◆ Provided entries:
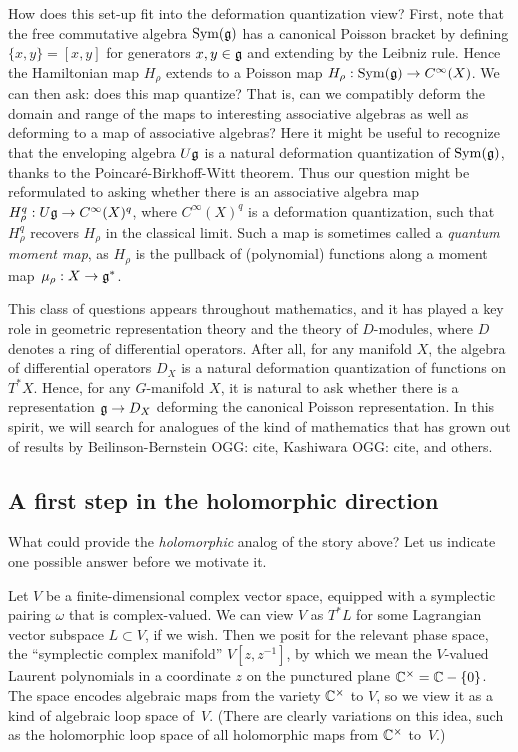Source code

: \documentclass[11pt]{amsart}
\def\owen#1{{\textcolor{green!65!black}{OGG: {#1}}}}
\begin{document}
How does this set-up fit into the deformation quantization view?
First, note that the free commutative algebra $\operatorname{Sym}(\mathfrak g)$ has a canonical Poisson bracket by defining $ \{x, y \}   = [x, y]$ for generators $x, y \in \mathfrak g$ and extending by the Leibniz rule.
Hence the Hamiltonian map $H_\rho$ extends to a Poisson map $H_\rho: \operatorname{Sym}(\mathfrak g) \to C^\infty(X)$.
We can then ask: does this map quantize? That is, can we compatibly deform the domain and range of the maps to interesting associative algebras as well as deforming to a map of associative algebras?
Here it might be useful to recognize that the enveloping algebra $U\mathfrak g$ is a natural deformation quantization of $\operatorname{Sym}(\mathfrak g)$, thanks to the Poincar\'e-Birkhoff-Witt theorem.
Thus our question might be reformulated to asking whether there is an associative algebra map $H^q_\rho: U\mathfrak g \to C^\infty(X)^q$, where $C^\infty(X)^q$ is a deformation quantization, such that $H^q_\rho$ recovers $H_\rho$ in the classical limit.
Such a map is sometimes called a {\em quantum moment map},
as $H_\rho$ is the pullback of (polynomial) functions along a moment map~$\mu_\rho: X \to \mathfrak g^*$.

This class of questions appears throughout mathematics,
and it has played a key role in geometric representation theory and the theory of $D$-modules, where $D$ denotes a ring of differential operators.
After all, for any manifold $X$, the algebra of differential operators $D_X$ is a natural deformation quantization of functions on $T^* X$.
Hence, for any $G$-manifold $X$, it is natural to ask whether there is a representation $\mathfrak g \to D_X$ deforming the canonical Poisson representation.
In this spirit, we will search for analogues of the kind of mathematics that has grown out of results by Beilinson-Bernstein \owen{cite}, Kashiwara \owen{cite}, and others.

\subsection{A first step in the holomorphic direction}

What could provide the {\em holomorphic} analog of the story above?
Let us indicate one possible answer before we motivate it.

Let $V$ be a finite-dimensional complex vector space, equipped with a symplectic pairing $\omega$ that is complex-valued.
We can view $V$ as $T^* L$ for some Lagrangian vector subspace $L \subset V$, if we wish.
Then we posit for the relevant phase space, the ``symplectic complex manifold'' $V[z,z^{-1}]$,
by which we mean the $V$-valued Laurent polynomials in a coordinate $z$ on the punctured plane $\mathbb C^\times = \mathbb C -\{0\}$.
The space encodes algebraic maps from the variety $\mathbb C^\times$ to $V$,
so we view it as a kind of algebraic loop space of~$V$.
(There are clearly variations on this idea, such as the holomorphic loop space of all holomorphic maps from $\mathbb C^\times$ to~$V$.)
\end{document}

◆ Work to be completed:
All lines from the start of the entries above through the line containing "Hence the Hamiltonian" must be transcribed exactly, both ends included, and no picture may be copied.

◆ Answer section:
Source code

: \documentclass[11pt]{amsart}
\def\owen#1{{\textcolor{green!65!black}{OGG: {#1}}}}
\begin{document}
How does this set-up fit into the deformation quantization view?
First, note that the free commutative algebra $\operatorname{Sym}(\mathfrak g)$ has a canonical Poisson bracket by defining $ \{x, y \}   = [x, y]$ for generators $x, y \in \mathfrak g$ and extending by the Leibniz rule.
Hence the Hamiltonian map $H_\rho$ extends to a Poisson map $H_\rho: \operatorname{Sym}(\mathfrak g) \to C^\infty(X)$.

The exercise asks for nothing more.